Workflow 2: STT Accuracy Testing

Goal: Test speech recognition accuracy

# 1. Create test phrases with known text
audio/static/testing/what_time_is_it.mp3
audio/static/testing/tell_me_a_joke.mp3
audio/static/testing/whats_the_weather.mp3

# 2. Create expected results file
cat > audio/static/testing/expected.txt <<EOF
what_time_is_it.mp3|What time is it?
tell_me_a_joke.mp3|Tell me a joke.
whats_the_weather.mp3|What's the weather like today?
EOF

# 3. Run tests and capture STT results
python3 test_wake_word_inject.py test --files audio/static/testing/*.mp3 --delay 5.0

# 4. Check logs for STT transcriptions
grep "SpeechRecognizedEvent" logs/bob.log

# 5. Compare actual vs expected transcriptions
# Manual verification or automated diff script

Workflow 3: Full Conversation Pipeline Testing

Goal: Test wake word → STT → LLM → TTS → response

# 1. Create conversation test sequence
audio/static/testing/conversation_test_1.mp3  # "Wake up Bob"
audio/static/testing/conversation_test_2.mp3  # Wait for greeting
audio/static/testing/conversation_test_3.mp3  # "What time is it?"
audio/static/testing/conversation_test_4.mp3  # Wait for response
audio/static/testing/conversation_test_5.mp3  # "Thank you"
audio/static/testing/conversation_test_6.mp3  # "Goodbye Bob"

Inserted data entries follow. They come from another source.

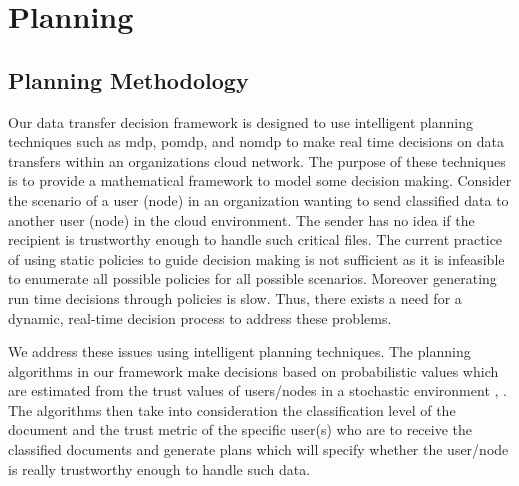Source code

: \section{Planning}
\subsection{Planning Methodology}
Our data transfer decision framework is designed to use intelligent planning
techniques such as \gls{mdp}, \gls{pomdp}, and \gls{nomdp} to
make real time decisions on data transfers within an organizations cloud
network. The purpose of these techniques is to provide a mathematical framework
to model some decision making. Consider the scenario of a user (node) in an
organization wanting to send classified data to another user (node) in the cloud
environment. The sender has no idea if the recipient is trustworthy enough to
handle such critical files. The current practice of using static policies to
guide decision making is not sufficient as it is infeasible to enumerate all
possible policies for all possible scenarios. Moreover generating run time
decisions through policies is slow. Thus, there exists a need for a dynamic,
real-time decision process to address these problems. 

We address these issues using intelligent planning techniques. The planning
algorithms in our framework make decisions based on probabilistic values which
are estimated from the trust values of users/nodes in a stochastic environment
\autocite{JMarecki2012}, \autocite{JWu.2011}. The algorithms then take into consideration the classification level
of the document and the trust metric of the specific user(s) who are to receive
the classified documents and generate plans which will specify whether the
user/node is really trustworthy enough to handle such data.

# 2. Run full sequence with appropriate delays
python3 test_wake_word_inject.py test --files \
    audio/static/testing/conversation_test_*.mp3 \
    --delay 8.0  # Longer delay for LLM processing

# 3. Monitor full pipeline
tail -f logs/bob.log | grep -E "WakeWord|SpeechRecognized|LLMResponse|SpeakingComplete"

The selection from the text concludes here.